WORK TO COMPLETE:
Could the data below be copied exactly, minus the pictures?

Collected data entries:
---+---

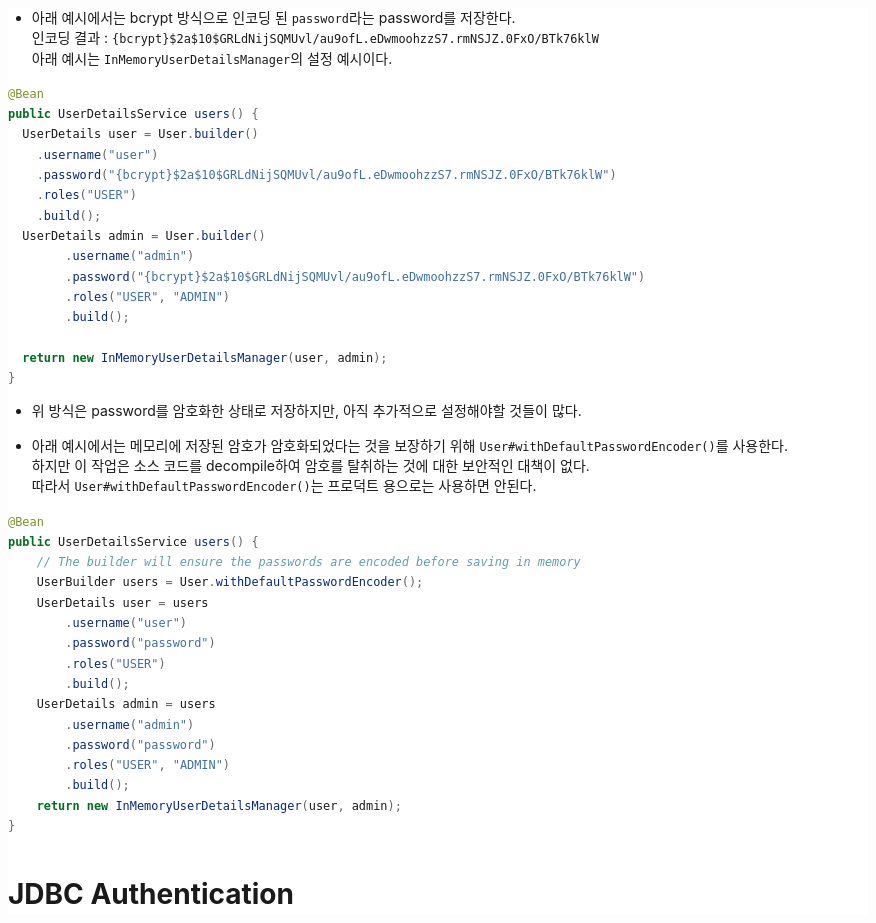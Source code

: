 - 아래 예시에서는 bcrypt 방식으로 인코딩 된 `password`라는 password를 저장한다.  
  인코딩 결과 : `{bcrypt}$2a$10$GRLdNijSQMUvl/au9ofL.eDwmoohzzS7.rmNSJZ.0FxO/BTk76klW`  
  아래 예시는 `InMemoryUserDetailsManager`의 설정 예시이다.

```java
@Bean
public UserDetailsService users() {
  UserDetails user = User.builder()
    .username("user")
    .password("{bcrypt}$2a$10$GRLdNijSQMUvl/au9ofL.eDwmoohzzS7.rmNSJZ.0FxO/BTk76klW")
    .roles("USER")
    .build();
  UserDetails admin = User.builder()
        .username("admin")
        .password("{bcrypt}$2a$10$GRLdNijSQMUvl/au9ofL.eDwmoohzzS7.rmNSJZ.0FxO/BTk76klW")
        .roles("USER", "ADMIN")
        .build();

  return new InMemoryUserDetailsManager(user, admin);
}
```

- 위 방식은 password를 암호화한 상태로 저장하지만, 아직 추가적으로 설정해야할 것들이 많다.

- 아래 예시에서는 메모리에 저장된 암호가 암호화되었다는 것을 보장하기 위해 `User#withDefaultPasswordEncoder()`를 사용한다.  
  하지만 이 작업은 소스 코드를 decompile하여 암호를 탈취하는 것에 대한 보안적인 대책이 없다.  
  따라서 `User#withDefaultPasswordEncoder()`는 프로덕트 용으로는 사용하면 안된다.

```java
@Bean
public UserDetailsService users() {
    // The builder will ensure the passwords are encoded before saving in memory
    UserBuilder users = User.withDefaultPasswordEncoder();
    UserDetails user = users
        .username("user")
        .password("password")
        .roles("USER")
        .build();
    UserDetails admin = users
        .username("admin")
        .password("password")
        .roles("USER", "ADMIN")
        .build();
    return new InMemoryUserDetailsManager(user, admin);
}
```

# JDBC Authentication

---+---

RESPONSE TO THIS EXERCISE:
Source code

: - 아래 예시에서는 bcrypt 방식으로 인코딩 된 `password`라는 password를 저장한다.  
  인코딩 결과 : `{bcrypt}$2a$10$GRLdNijSQMUvl/au9ofL.eDwmoohzzS7.rmNSJZ.0FxO/BTk76klW`  
  아래 예시는 `InMemoryUserDetailsManager`의 설정 예시이다.

```java
@Bean
public UserDetailsService users() {
  UserDetails user = User.builder()
    .username("user")
    .password("{bcrypt}$2a$10$GRLdNijSQMUvl/au9ofL.eDwmoohzzS7.rmNSJZ.0FxO/BTk76klW")
    .roles("USER")
    .build();
  UserDetails admin = User.builder()
        .username("admin")
        .password("{bcrypt}$2a$10$GRLdNijSQMUvl/au9ofL.eDwmoohzzS7.rmNSJZ.0FxO/BTk76klW")
        .roles("USER", "ADMIN")
        .build();

  return new InMemoryUserDetailsManager(user, admin);
}
```

- 위 방식은 password를 암호화한 상태로 저장하지만, 아직 추가적으로 설정해야할 것들이 많다.

- 아래 예시에서는 메모리에 저장된 암호가 암호화되었다는 것을 보장하기 위해 `User#withDefaultPasswordEncoder()`를 사용한다.  
  하지만 이 작업은 소스 코드를 decompile하여 암호를 탈취하는 것에 대한 보안적인 대책이 없다.  
  따라서 `User#withDefaultPasswordEncoder()`는 프로덕트 용으로는 사용하면 안된다.

```java
@Bean
public UserDetailsService users() {
    // The builder will ensure the passwords are encoded before saving in memory
    UserBuilder users = User.withDefaultPasswordEncoder();
    UserDetails user = users
        .username("user")
        .password("password")
        .roles("USER")
        .build();
    UserDetails admin = users
        .username("admin")
        .password("password")
        .roles("USER", "ADMIN")
        .build();
    return new InMemoryUserDetailsManager(user, admin);
}
```

# JDBC Authentication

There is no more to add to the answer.